Tōrō Ishi Ku

Tokyo, Japan, 2010

This flagship location marks the first freestanding building designed for Marc Jacobs. The 2,800-square-foot, three-story building is located off Omotesando Street in Tokyo's famous Aoyama shopping district. It houses two main sales floors as well as a smaller sales area and storage room below grade.

The design responds to strict local codes and the surrounding context, bordered by world-renowned architecture and a quiet residential neighborhood. Zoning requirements limited the occupiable building height to two above-grade floors, demanding a comparably shorter building height within the immediate site context. However, a common building element known in Japanese as a kosakubutsu, used to conceal rooftop building equipment, was employed -- doubling the height of the building and visually compensates for the reduced occupiable height.
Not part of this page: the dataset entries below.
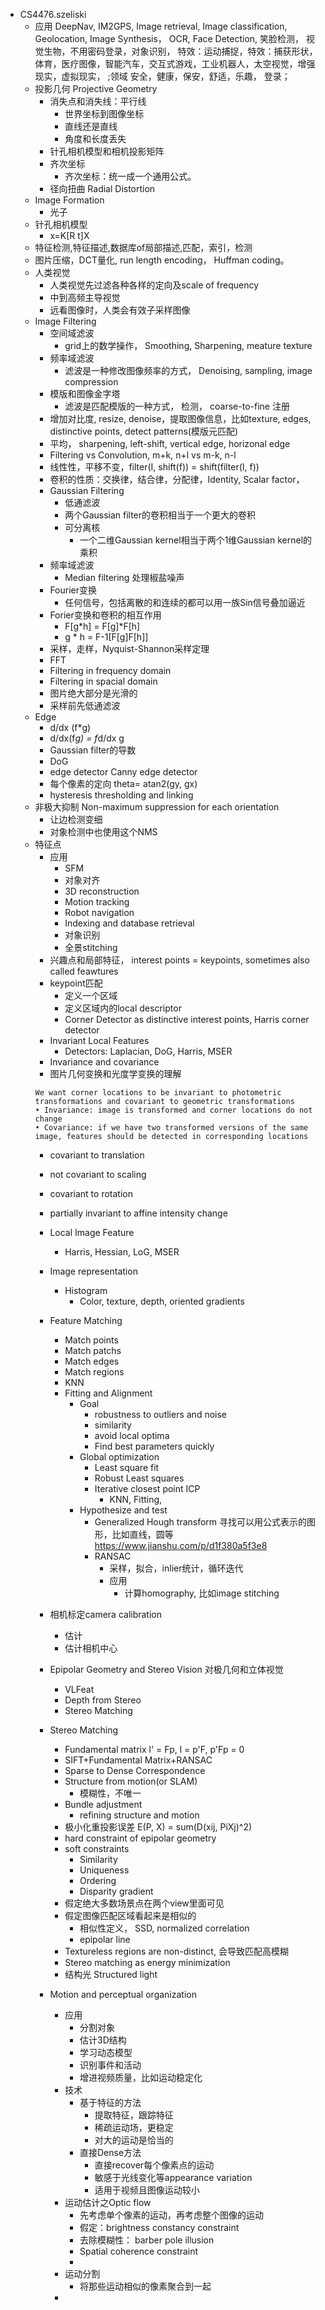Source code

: - CS4476.szeliski
  - 应用 DeepNav, IM2GPS, Image retrieval, Image classification, Geolocation, Image Synthesis， OCR, Face Detection, 笑脸检测， 视觉生物，不用密码登录，对象识别， 特效：运动捕捉，特效：捕获形状，体育，医疗图像，智能汽车，交互式游戏，工业机器人，太空视觉，增强现实，虚拟现实， ;领域 安全，健康，保安，舒适，乐趣， 登录；
  - 投影几何 Projective Geometry
    - 消失点和消失线：平行线
      - 世界坐标到图像坐标
      - 直线还是直线
      - 角度和长度丢失
    - 针孔相机模型和相机投影矩阵
    - 齐次坐标
      - 齐次坐标：统一成一个通用公式。 
    - 径向扭曲 Radial Distortion
  - Image Formation
    - 光子
  - 针孔相机模型
    - x=K[R t]X
  - 特征检测,特征描述,数据库of局部描述,匹配，索引，检测
  - 图片压缩，DCT量化, run length encoding， Huffman coding。
  - 人类视觉
    - 人类视觉先过滤各种各样的定向及scale of frequency
    - 中到高频主导视觉
    - 远看图像时，人类会有效子采样图像
  - Image Filtering
    - 空间域滤波
      - grid上的数学操作， Smoothing, Sharpening, meature texture
    - 频率域滤波
      - 滤波是一种修改图像频率的方式， Denoising, sampling, image compression
    - 模版和图像金字塔
      - 滤波是匹配模版的一种方式， 检测， coarse-to-fine 注册
    - 增加对比度, resize, denoise，提取图像信息，比如texture, edges, distinctive points, detect patterns(模版元匹配)
    - 平均， sharpening, left-shift, vertical edge, horizonal edge
    - Filtering vs Convolution, m+k, n+l  vs m-k, n-l
    - 线性性，平移不变，filter(I, shift(f)) = shift(filter(I, f))
    - 卷积的性质：交换律，结合律，分配律，Identity, Scalar factor，
    - Gaussian Filtering
      - 低通滤波
      - 两个Gaussian filter的卷积相当于一个更大的卷积
      - 可分离核
        - 一个二维Gaussian kernel相当于两个1维Gaussian kernel的乘积
    - 频率域滤波
      - Median filtering 处理椒盐噪声
    - Fourier变换 
      - 任何信号，包括离散的和连续的都可以用一族Sin信号叠加逼近
    - Forier变换和卷积的相互作用
      - F[g*h] = F[g]*F[h]
      - g * h = F-1[F[g]F[h]]
    - 采样，走样，Nyquist-Shannon采样定理
    - FFT
    - Filtering in frequency domain
    - Filtering in spacial domain
    - 图片绝大部分是光滑的
    - 采样前先低通滤波
  - Edge
    - d/dx (f*g)
    - d/dx(f*g) = f*d/dx g
    - Gaussian filter的导数
    - DoG
    - edge detector Canny edge detector
    - 每个像素的定向 theta= atan2(gy, gx)
    - hysteresis thresholding and linking
  - 非极大抑制 Non-maximum suppression for each orientation
    - 让边检测变细
    - 对象检测中也使用这个NMS
  - 特征点
    - 应用
      - SFM
      - 对象对齐
      - 3D reconstruction
      - Motion tracking
      - Robot navigation
      - Indexing and database retrieval
      - 对象识别
      - 全景stitching
    - 兴趣点和局部特征， interest points = keypoints, sometimes also called feawtures
    - keypoint匹配
      - 定义一个区域
      - 定义区域内的local descriptor
      - Corner Detector as distinctive interest points, Harris corner detector 
    - Invariant Local Features
      - Detectors: Laplacian, DoG, Harris, MSER
    - Invariance and covariance
    - 图片几何变换和光度学变换的理解
    ```
    We want corner locations to be invariant to photometric transformations and covariant to geometric transformations
    • Invariance: image is transformed and corner locations do not change
    • Covariance: if we have two transformed versions of the same image, features should be detected in corresponding locations
    ``` 
      - covariant to translation
      - not covariant to scaling
      - covariant to rotation
      - partially invariant to affine intensity change
    - Local Image Feature
      - Harris, Hessian, LoG, MSER
    - Image representation
      - Histogram
        - Color, texture, depth, oriented gradients
      
    - Feature Matching
      - Match points
      - Match patchs
      - Match edges
      - Match regions
      - KNN
      - Fitting and Alignment
        - Goal
          - robustness to outliers and noise
          - similarity
          - avoid local optima
          - Find best parameters quickly
        - Global optimization
          - Least square fit
          - Robust Least squares
          - Iterative closest point ICP
            - KNN, Fitting,
        - Hypothesize and test
          - Generalized Hough transform 寻找可以用公式表示的图形，比如直线，圆等 https://www.jianshu.com/p/d1f380a5f3e8
          - RANSAC
            - 采样，拟合，inlier统计，循环迭代
            - 应用
              - 计算homography, 比如image stitching
    - 相机标定camera calibration
      - 估计
      - 估计相机中心
    - Epipolar Geometry and Stereo Vision 对极几何和立体视觉
      - VLFeat
      - Depth from Stereo
      - Stereo Matching
    - Stereo Matching
      - Fundamental matrix
        l' = Fp, l = p'F, p'Fp = 0
      - SIFT+Fundamental Matrix+RANSAC
      - Sparse to Dense Correspondence
      - Structure from motion(or SLAM)
        - 模糊性，不唯一
      - Bundle adjustment
        - refining structure and motion
      - 极小化重投影误差 E(P, X) = sum(D(xij, PiXj)^2)
      - hard constraint of epipolar geometry
      - soft constraints
        - Similarity
        - Uniqueness
        - Ordering
        - Disparity gradient
      - 假定绝大多数场景点在两个view里面可见
      - 假定图像匹配区域看起来是相似的
        - 相似性定义， SSD, normalized correlation
        - epipolar line
      - Textureless regions are non-distinct, 会导致匹配高模糊
      - Stereo matching as energy minimization
      - 结构光 Structured light  
    - Motion and perceptual organization
      - 应用
        - 分割对象
        - 估计3D结构
        - 学习动态模型
        - 识别事件和活动
        - 增进视频质量，比如运动稳定化
      - 技术
        - 基于特征的方法
          - 提取特征，跟踪特征
          - 稀疏运动场，更稳定
          - 对大的运动是恰当的
        - 直接Dense方法
          - 直接recover每个像素点的运动
          - 敏感于光线变化等appearance variation
          - 适用于视频且图像运动较小
      - 运动估计之Optic flow
        - 先考虑单个像素的运动，再考虑整个图像的运动
        - 假定：brightness constancy constraint
        - 去除模糊性： barber pole illusion
        - Spatial coherence constraint
        - 
      - 运动分割
        - 将那些运动相似的像素聚合到一起
      -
The facade is divided into three zones: a minimalist open ground floor, a dark and heavy middle floor, and lastly a custom perforated paneled beacon. The ground floor employs a glass enclosure, an open floor plan and high ceilings, creating an open space that appears to freely flow onto the street. This openness is exaggerated by the dark and heavy mass of the second floor, clad in blade-shaped porcelain tile, specifically developed for this project. The third level, the kosakubutsu is rendered as an enormous 'lantern' created from perforated aluminum panels with a custom designed pattern and LED illuminated tensile fabric. Through these shifts in materiality, the building facade is treated as a striated texture highlighting the public to private transition from the first and second levels, while showcasing the functionality of the kosakubutsu.